Apache Spark 4.x Quick Notes :: Part - 2

Spark Core Components

In Part-1 of this series, we introduced Apache Spark as a general purpose distributed computing engine for data processing on a cluster of commodity computers.

What does that really mean though ? Let us break it down ...

A Spark cluster consists of a Driver process running within the user's Application, a Cluster Manager running on the Master node, and Executor process(es) running within each of the Worker nodes. When a user Application submits a Spark job, the Driver communicates with the Master to determine the available Worker nodes with Executor(s). Next, the Driver partitions and distributes the job as task(s) to the available Executor process(es) (on the different Worker nodes) for further processing.

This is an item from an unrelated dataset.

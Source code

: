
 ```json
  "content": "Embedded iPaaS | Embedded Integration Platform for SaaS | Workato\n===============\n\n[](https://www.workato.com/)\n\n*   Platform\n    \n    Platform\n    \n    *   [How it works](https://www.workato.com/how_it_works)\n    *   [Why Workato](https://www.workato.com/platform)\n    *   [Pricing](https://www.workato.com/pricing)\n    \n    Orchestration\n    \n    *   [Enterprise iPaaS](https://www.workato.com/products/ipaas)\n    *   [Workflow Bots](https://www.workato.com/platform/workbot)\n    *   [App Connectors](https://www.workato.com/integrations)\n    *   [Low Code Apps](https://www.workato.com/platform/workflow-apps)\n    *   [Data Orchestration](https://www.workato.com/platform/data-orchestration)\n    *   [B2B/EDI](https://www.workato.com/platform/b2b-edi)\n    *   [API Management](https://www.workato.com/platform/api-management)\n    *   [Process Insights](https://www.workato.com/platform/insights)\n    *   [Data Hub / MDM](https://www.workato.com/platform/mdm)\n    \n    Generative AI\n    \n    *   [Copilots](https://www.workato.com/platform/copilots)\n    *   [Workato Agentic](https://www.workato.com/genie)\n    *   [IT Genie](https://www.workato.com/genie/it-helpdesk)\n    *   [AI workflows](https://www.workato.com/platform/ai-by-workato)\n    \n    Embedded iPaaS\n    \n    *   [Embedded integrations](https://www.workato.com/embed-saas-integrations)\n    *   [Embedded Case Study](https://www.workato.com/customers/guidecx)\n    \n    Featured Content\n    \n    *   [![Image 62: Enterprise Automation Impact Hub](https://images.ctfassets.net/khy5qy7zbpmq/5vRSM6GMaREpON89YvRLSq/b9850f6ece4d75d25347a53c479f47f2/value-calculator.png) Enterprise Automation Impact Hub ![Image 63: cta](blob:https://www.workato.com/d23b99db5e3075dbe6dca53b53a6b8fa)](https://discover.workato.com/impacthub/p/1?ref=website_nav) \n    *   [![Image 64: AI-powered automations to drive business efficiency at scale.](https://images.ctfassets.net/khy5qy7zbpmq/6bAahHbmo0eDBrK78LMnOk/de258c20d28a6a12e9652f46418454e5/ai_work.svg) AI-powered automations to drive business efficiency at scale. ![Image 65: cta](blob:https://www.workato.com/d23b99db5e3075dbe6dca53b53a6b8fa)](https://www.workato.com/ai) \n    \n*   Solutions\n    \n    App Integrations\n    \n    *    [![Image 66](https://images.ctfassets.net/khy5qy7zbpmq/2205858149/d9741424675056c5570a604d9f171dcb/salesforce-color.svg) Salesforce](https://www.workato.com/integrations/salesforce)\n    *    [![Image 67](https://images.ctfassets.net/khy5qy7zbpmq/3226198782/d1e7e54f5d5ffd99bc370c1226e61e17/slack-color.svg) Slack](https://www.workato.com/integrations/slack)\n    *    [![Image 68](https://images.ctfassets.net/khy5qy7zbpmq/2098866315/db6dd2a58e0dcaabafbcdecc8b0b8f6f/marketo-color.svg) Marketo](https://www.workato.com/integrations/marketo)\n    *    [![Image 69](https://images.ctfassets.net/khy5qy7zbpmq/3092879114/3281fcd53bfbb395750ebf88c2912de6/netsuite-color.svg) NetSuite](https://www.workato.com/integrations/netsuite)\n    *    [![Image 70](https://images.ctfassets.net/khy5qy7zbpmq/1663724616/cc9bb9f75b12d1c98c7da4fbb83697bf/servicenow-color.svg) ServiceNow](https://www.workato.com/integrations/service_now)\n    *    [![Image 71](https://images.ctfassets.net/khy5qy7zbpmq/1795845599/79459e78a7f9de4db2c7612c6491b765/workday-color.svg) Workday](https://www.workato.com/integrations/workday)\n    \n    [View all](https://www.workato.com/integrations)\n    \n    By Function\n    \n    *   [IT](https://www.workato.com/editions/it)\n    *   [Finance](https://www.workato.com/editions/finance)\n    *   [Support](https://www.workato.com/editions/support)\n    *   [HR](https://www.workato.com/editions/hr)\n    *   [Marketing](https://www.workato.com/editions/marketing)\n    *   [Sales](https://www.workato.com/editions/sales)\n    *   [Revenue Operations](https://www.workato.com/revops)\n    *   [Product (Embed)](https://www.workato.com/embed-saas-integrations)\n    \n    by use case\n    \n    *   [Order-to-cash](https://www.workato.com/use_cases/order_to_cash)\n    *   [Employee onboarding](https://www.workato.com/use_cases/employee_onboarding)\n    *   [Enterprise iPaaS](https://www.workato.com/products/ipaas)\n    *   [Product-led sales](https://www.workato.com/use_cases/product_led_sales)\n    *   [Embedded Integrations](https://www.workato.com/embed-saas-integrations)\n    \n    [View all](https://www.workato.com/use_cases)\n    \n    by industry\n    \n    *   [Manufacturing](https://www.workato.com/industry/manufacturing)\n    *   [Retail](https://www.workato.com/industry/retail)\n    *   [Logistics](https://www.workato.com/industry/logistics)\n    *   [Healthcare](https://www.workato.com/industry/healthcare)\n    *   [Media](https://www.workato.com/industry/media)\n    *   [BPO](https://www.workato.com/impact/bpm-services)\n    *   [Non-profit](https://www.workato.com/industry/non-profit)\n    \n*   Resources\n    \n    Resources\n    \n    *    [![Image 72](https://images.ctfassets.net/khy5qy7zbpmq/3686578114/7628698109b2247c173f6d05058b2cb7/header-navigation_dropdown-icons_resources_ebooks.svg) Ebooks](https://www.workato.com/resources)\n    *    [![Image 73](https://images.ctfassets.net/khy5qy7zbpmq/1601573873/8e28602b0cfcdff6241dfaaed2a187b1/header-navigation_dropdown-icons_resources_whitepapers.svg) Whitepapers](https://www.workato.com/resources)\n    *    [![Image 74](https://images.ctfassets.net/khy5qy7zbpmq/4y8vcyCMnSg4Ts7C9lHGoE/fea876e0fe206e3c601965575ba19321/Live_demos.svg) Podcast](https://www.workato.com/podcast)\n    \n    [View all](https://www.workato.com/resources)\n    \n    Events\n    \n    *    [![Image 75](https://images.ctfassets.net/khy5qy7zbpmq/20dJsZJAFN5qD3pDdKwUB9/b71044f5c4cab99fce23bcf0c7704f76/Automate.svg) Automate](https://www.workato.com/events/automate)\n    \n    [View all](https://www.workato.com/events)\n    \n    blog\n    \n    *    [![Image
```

As the application job executes, the Executor process(es) report back the state of the task(s) to the Driver process and thus the Driver maintains the overall status of the application job.

Ok - this explains the high-level view of the distributed compute cluster. How does the Driver process know which Executors are available for processing the task(s) and whom to distribute the tasks to ? This is where the Cluster Manager comes into play. The Cluster Manager keeps track of the state of the cluster resources (i.e., which Executor process(es) on which Worker nodes are available, etc).

The Driver process has a connection to the Cluster Manager via a SparkSession (or a SparkContext). SparkSession is a higher level wrapper around the SparkContext.

Hope this all makes sense at a high-level now.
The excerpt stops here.